TRY IT – Using the data beneath, show every line that includes the word "operations".

[Dataset items]
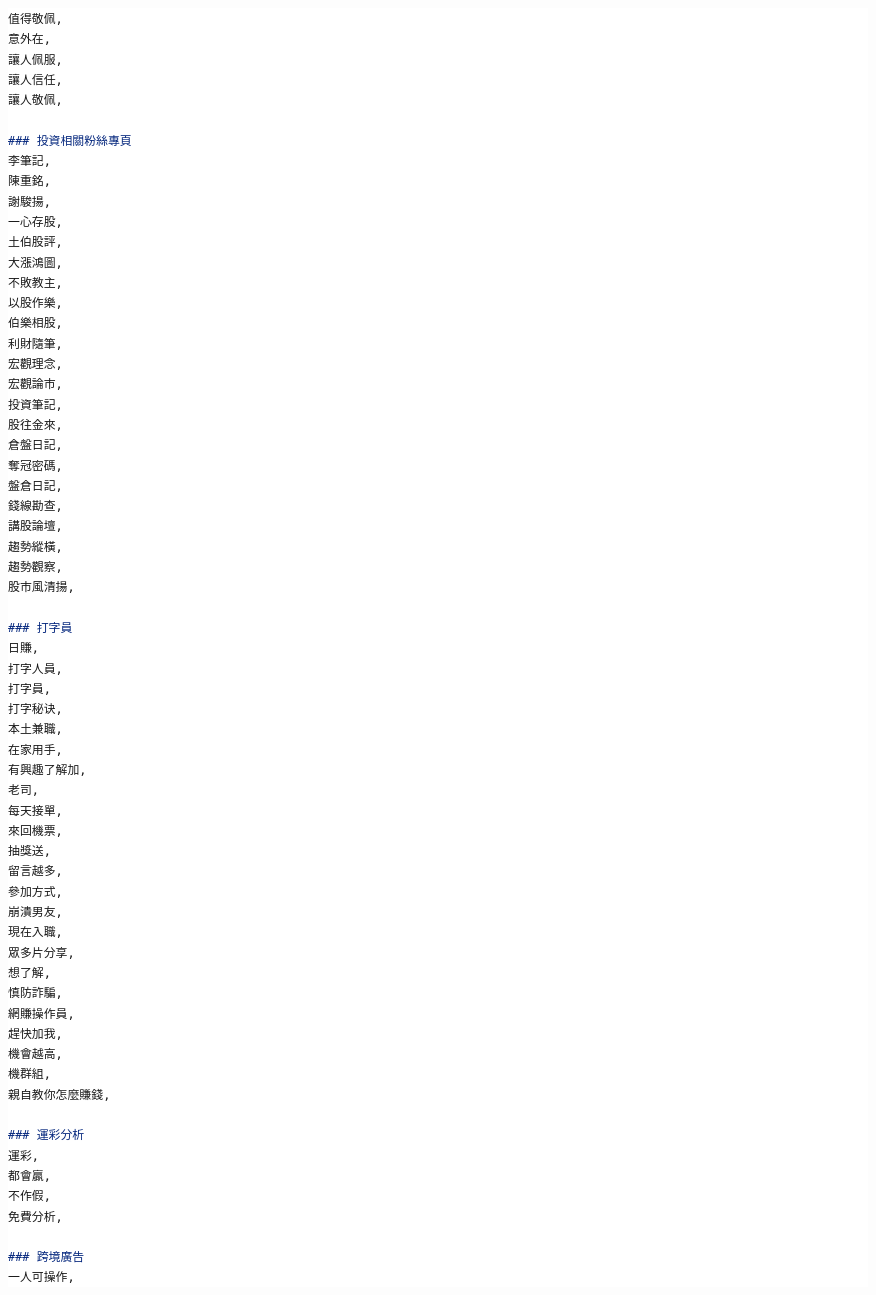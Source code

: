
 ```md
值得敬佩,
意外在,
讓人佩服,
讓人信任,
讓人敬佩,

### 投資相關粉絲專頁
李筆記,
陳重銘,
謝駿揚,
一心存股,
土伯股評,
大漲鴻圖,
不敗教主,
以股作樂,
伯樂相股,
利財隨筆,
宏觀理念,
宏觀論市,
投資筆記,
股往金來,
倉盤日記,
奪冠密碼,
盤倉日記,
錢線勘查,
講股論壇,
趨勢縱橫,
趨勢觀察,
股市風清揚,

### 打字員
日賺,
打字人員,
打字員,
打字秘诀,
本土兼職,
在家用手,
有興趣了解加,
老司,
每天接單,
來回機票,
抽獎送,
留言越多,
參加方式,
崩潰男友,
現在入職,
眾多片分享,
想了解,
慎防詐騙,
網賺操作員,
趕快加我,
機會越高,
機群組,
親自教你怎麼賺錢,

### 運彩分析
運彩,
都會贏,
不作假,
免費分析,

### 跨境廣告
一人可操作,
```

--

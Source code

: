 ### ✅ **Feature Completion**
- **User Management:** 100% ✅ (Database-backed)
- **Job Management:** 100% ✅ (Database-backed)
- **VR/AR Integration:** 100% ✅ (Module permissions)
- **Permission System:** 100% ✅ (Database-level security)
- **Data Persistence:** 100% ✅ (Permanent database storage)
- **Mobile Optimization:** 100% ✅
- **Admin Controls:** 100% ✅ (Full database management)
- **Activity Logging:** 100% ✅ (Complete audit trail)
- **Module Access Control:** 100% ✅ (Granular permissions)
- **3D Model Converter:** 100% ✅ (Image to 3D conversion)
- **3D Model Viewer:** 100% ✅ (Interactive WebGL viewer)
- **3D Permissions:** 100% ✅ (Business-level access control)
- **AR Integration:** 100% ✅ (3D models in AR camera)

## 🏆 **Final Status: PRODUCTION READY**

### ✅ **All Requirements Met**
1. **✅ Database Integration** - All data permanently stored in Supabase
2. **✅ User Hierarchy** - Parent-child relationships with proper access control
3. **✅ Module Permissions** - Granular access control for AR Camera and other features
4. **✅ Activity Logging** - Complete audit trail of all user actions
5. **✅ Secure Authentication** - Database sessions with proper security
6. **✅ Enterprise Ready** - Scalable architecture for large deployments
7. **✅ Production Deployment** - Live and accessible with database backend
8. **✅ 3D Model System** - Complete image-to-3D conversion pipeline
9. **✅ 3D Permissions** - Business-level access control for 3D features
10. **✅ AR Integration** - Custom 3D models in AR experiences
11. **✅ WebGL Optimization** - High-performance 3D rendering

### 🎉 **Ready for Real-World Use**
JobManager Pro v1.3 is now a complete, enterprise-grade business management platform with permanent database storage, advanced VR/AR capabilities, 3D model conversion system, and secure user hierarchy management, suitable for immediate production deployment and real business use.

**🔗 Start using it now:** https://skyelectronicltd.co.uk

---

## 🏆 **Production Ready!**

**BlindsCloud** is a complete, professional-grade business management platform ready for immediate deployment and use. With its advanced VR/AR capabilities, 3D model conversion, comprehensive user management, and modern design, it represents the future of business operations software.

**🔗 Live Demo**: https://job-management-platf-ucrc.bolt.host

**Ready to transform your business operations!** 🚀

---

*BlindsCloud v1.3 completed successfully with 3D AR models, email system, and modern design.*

---

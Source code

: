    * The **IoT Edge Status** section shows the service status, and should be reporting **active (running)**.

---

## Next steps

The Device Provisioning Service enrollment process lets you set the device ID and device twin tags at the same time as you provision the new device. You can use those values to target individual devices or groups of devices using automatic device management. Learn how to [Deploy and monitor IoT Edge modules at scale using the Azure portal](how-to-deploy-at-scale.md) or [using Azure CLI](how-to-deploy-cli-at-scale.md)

REPLY TO THE EXERCISE –
**BlindsCloud** is a complete, professional-grade business management platform ready for immediate deployment and use. With its advanced VR/AR capabilities, 3D model conversion, comprehensive user management, and modern design, it represents the future of business operations software.
**Ready to transform your business operations!** 🚀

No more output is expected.